The militancy that affects jute mill workers, does not seem to affect other industries, who also want to stay aloof from what is happening in the jute industry.

==Transport==
Champdani is well connected to the nearby city Kolkata by various means of transportation. The most common transport link is through Baidyabati railway station on the Howrah-Bardhaman main line of the Kolkata Suburban Railway which is also the efficient of all. Frequency of each sub urban train is of 5–10 minutes depending on the time of the day. The railway station provides basic amenities to the commuters such as drinking water and overhead sheds.

State Highway 6/ Grand Trunk Road passes through Champdani. Private Bus number 2 (Chunchura Court - Rishra Railway station and Bagkhal) plies through here. Auto rickshaws and Cycle rickshaws are also in numbers to cover shorter distances. Though there are shortages of hired cabs but that hardly effects the transport communications.
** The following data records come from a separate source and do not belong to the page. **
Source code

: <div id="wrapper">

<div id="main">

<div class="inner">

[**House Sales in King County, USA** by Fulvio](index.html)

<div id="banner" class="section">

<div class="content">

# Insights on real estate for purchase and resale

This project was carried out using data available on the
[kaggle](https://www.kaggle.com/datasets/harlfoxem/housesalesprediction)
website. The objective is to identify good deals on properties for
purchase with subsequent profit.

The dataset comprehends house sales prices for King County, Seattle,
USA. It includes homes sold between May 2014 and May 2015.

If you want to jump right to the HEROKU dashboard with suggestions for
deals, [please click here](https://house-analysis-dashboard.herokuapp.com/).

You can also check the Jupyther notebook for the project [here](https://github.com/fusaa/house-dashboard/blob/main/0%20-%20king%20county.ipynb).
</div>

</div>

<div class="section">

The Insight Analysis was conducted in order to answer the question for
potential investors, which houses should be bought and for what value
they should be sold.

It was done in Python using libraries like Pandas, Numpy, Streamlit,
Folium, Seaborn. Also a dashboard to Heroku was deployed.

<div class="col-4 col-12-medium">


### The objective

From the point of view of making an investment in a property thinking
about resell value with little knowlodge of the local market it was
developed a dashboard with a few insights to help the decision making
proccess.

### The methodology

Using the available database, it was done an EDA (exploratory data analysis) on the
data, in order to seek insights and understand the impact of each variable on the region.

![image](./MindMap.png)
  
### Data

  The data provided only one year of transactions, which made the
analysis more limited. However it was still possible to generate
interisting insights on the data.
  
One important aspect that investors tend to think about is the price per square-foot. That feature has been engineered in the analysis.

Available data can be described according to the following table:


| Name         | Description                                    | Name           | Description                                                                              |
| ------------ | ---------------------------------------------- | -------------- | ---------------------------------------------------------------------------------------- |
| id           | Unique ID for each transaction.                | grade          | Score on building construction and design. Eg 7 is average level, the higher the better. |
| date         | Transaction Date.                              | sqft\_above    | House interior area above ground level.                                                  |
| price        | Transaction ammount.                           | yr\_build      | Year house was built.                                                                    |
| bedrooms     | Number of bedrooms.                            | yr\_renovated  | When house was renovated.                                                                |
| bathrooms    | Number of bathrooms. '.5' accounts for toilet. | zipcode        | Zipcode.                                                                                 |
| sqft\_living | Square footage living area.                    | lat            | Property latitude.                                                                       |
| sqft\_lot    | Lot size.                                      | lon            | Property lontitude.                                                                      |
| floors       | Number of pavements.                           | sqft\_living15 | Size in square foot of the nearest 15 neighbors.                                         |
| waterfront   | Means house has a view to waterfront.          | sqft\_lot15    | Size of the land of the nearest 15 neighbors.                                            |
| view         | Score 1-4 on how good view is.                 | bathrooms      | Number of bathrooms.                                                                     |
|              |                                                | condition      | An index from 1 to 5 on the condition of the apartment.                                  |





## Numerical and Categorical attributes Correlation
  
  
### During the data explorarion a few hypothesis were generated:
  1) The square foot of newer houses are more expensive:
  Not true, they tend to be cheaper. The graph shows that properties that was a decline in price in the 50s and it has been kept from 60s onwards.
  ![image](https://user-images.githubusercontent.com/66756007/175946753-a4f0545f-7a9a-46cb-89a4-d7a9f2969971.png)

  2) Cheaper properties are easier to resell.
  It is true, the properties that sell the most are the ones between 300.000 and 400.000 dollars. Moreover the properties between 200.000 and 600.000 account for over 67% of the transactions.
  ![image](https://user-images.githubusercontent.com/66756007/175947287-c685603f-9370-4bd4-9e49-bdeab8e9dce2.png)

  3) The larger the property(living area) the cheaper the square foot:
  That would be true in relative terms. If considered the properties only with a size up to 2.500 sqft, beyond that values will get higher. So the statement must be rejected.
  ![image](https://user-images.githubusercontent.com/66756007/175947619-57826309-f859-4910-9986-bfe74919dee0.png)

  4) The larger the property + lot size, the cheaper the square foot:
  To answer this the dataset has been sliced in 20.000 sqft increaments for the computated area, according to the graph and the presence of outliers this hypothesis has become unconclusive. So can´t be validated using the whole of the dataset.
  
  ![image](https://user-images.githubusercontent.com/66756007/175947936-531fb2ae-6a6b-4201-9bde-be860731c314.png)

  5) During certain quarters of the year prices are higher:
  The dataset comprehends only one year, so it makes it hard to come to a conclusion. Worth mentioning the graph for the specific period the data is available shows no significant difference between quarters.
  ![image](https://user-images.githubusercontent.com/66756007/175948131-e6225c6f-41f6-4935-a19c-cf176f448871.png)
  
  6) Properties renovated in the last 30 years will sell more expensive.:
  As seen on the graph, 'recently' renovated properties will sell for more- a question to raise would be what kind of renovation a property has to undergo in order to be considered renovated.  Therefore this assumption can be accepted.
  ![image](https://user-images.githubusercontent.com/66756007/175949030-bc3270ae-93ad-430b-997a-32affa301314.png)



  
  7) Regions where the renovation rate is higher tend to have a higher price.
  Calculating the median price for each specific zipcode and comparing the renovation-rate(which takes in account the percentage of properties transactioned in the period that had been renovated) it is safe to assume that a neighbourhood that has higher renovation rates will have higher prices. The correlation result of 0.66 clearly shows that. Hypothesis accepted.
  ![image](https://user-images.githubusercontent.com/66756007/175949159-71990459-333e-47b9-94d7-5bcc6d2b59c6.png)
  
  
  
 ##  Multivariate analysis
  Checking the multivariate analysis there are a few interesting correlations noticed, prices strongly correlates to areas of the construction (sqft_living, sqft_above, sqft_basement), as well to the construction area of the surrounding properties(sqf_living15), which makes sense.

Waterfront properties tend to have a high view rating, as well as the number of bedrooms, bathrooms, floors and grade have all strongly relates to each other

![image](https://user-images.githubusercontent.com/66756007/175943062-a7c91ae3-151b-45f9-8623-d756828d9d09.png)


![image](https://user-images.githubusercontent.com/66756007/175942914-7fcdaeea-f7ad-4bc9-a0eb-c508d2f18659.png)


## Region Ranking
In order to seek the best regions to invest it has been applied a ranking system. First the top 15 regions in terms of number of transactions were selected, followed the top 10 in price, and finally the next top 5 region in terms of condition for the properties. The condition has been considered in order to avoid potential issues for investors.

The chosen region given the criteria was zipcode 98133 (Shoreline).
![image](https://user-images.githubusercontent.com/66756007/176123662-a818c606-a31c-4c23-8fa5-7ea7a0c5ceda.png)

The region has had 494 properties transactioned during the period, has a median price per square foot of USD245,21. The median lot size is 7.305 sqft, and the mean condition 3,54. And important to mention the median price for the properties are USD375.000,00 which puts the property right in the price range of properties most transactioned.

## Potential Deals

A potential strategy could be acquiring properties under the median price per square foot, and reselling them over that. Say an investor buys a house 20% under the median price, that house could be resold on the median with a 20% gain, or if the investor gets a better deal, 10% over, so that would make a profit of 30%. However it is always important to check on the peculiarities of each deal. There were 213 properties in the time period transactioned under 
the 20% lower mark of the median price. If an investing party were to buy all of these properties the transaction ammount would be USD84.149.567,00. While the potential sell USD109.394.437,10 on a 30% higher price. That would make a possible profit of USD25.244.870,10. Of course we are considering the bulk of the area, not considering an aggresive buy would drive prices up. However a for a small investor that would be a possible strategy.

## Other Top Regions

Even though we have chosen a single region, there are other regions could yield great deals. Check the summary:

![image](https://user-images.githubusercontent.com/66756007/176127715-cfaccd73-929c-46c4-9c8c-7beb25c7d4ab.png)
Champdani Ferry Ghat links to Nawabganj Ferry Ghat at North Barrackpur across the Hooghly River.

==Culture and festivals==
Almost 70% of the population consists of Hindus. Being a place with six huge factories, people from various parts of the country also came and got settled here. While the majority of migrants are from Bihar and Uttar Pradesh & also Bengali families, a decent number of people can be found from other parts of the country too. People are very hospitable and live in peace and harmony. As a majority of the city population belongs to the Hindu faith, Ram Navami, Hanuman Jayanti, Durga Puja, Diwali/Kalipuja, and Chhat Puja are the most visible of all festivals. Other festivals include Saraswati Puja, Dol Yatra/Holi, Rakhi & Muslim faith, Eid al Adha, Eid al Fitr, Muharram, and Rabi ul Awal.